> [Exercise materials]
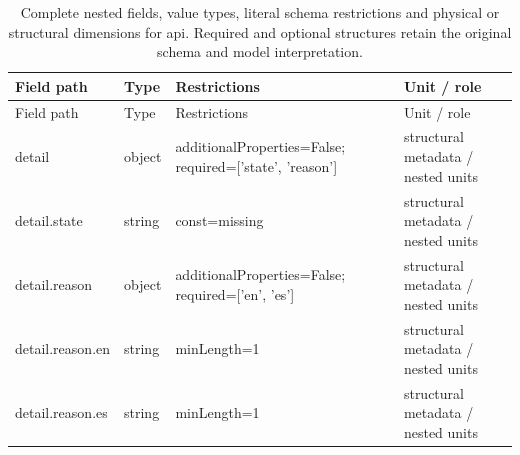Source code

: \begingroup\footnotesize\setlength{\tabcolsep}{3pt}
\begin{longtable}{@{}>{\raggedright\arraybackslash}p{}>{\raggedright\arraybackslash}p{}>{\raggedright\arraybackslash}p{}>{\raggedright\arraybackslash}p{}@{}}
\caption{Complete nested fields, value types, literal schema restrictions and physical or structural dimensions for api. Required and optional structures retain the original schema and model interpretation.}\label{tab:nested-api}\\
\toprule Field path & Type & Restrictions & Unit / role\\\midrule\endfirsthead
\toprule Field path & Type & Restrictions & Unit / role\\\midrule\endhead
\bottomrule\endfoot
detail & object & additionalProperties=\allowbreak{}False; required=\allowbreak{}['state', 'reason'] & structural metadata /\allowbreak{} nested units\\
detail.\allowbreak{}state & string & const=\allowbreak{}missing & structural metadata /\allowbreak{} nested units\\
detail.\allowbreak{}reason & object & additionalProperties=\allowbreak{}False; required=\allowbreak{}['en', 'es'] & structural metadata /\allowbreak{} nested units\\
detail.\allowbreak{}reason.\allowbreak{}en & string & minLength=\allowbreak{}1 & structural metadata /\allowbreak{} nested units\\
detail.\allowbreak{}reason.\allowbreak{}es & string & minLength=\allowbreak{}1 & structural metadata /\allowbreak{} nested units\\
\end{longtable}\endgroup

> [Exercise prompt] After removing each picture, print the entries above exactly as they were.

> [Solution for this exercise]
Source code

: \begingroup\footnotesize\setlength{\tabcolsep}{3pt}
\begin{longtable}{@{}>{\raggedright\arraybackslash}p{}>{\raggedright\arraybackslash}p{}>{\raggedright\arraybackslash}p{}>{\raggedright\arraybackslash}p{}@{}}
\caption{Complete nested fields, value types, literal schema restrictions and physical or structural dimensions for api. Required and optional structures retain the original schema and model interpretation.}\label{tab:nested-api}\\
\toprule Field path & Type & Restrictions & Unit / role\\\midrule\endfirsthead
\toprule Field path & Type & Restrictions & Unit / role\\\midrule\endhead
\bottomrule\endfoot
detail & object & additionalProperties=\allowbreak{}False; required=\allowbreak{}['state', 'reason'] & structural metadata /\allowbreak{} nested units\\
detail.\allowbreak{}state & string & const=\allowbreak{}missing & structural metadata /\allowbreak{} nested units\\
detail.\allowbreak{}reason & object & additionalProperties=\allowbreak{}False; required=\allowbreak{}['en', 'es'] & structural metadata /\allowbreak{} nested units\\
detail.\allowbreak{}reason.\allowbreak{}en & string & minLength=\allowbreak{}1 & structural metadata /\allowbreak{} nested units\\
detail.\allowbreak{}reason.\allowbreak{}es & string & minLength=\allowbreak{}1 & structural metadata /\allowbreak{} nested units\\
\end{longtable}\endgroup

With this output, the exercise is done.